Dans Music for Body-Without-Organs on reconnaît tout ce qui fait l’originalité postmoderne de la musique de Nicole Lizée. La fusion de l’atonalité expérimentale, de la pulsation insistante et du mélodisme consonant est activée en parallèle à une autre couche fusionnelle liée à des référents extra musicaux tels (dans ce cas-ci) la science-fiction, les films d’horreur et la philosophie deleuzienne. Je vous défie de trouver quiconque d’autre oserait le faire et, surtout, réussir à en tirer une expression bourrée de vitalité et de stimuli pour mélomanes! Lizée le réussit avec brio dans cette pièce dont la pulsation continue se métamorphose au moyen d’accélérations et de décélérations récurrentes. Accrochée au concept de corps sans organes, idée deleuzienne de fluidité et de mutation narrative/identitaire mariée ici avec des images de films d’horreur classiques évoquées par la compositrices (Carnival of Souls de 1962, où des goules dansent des chorégraphies démoniaques au son d’un orgue, dans une église), la musique se fait métamorphique et comme en constante indécision quant à sa propre posture identitaire. Une rencontre géniale entre culture (très) savante et culture (très) populaire. Du grand Nicole Lizée.

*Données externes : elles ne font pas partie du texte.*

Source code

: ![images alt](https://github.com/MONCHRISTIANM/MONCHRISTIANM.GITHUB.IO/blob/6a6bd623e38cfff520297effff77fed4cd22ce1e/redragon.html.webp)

Le programme se conclut avec Leviathan du compositeur canado-étatsunien Jared Miller, qui explore l’idée de parallaxe, qui traite de la différence de perception d’un même objet (ou point), selon l’angle de vue. Miller a eu l’intuition de s’inspirer des chants de baleines, qu’un humain ne peut entendre dans toutes leurs facettes car certaines fréquences lui sont imperceptibles. La manière d’y avoir accès est d’en augmenter la fréquence de plusieurs octaves, ou, si vous préférez, d’en modifier l’angle de réception. Ainsi ‘’transcrites’’ et bonifiées dans une construction en arche narrative/émotionnelle, ces mélodies étranges mais fascinantes deviennent un hymne contemporain à la découverte et l’appréciation de la différence.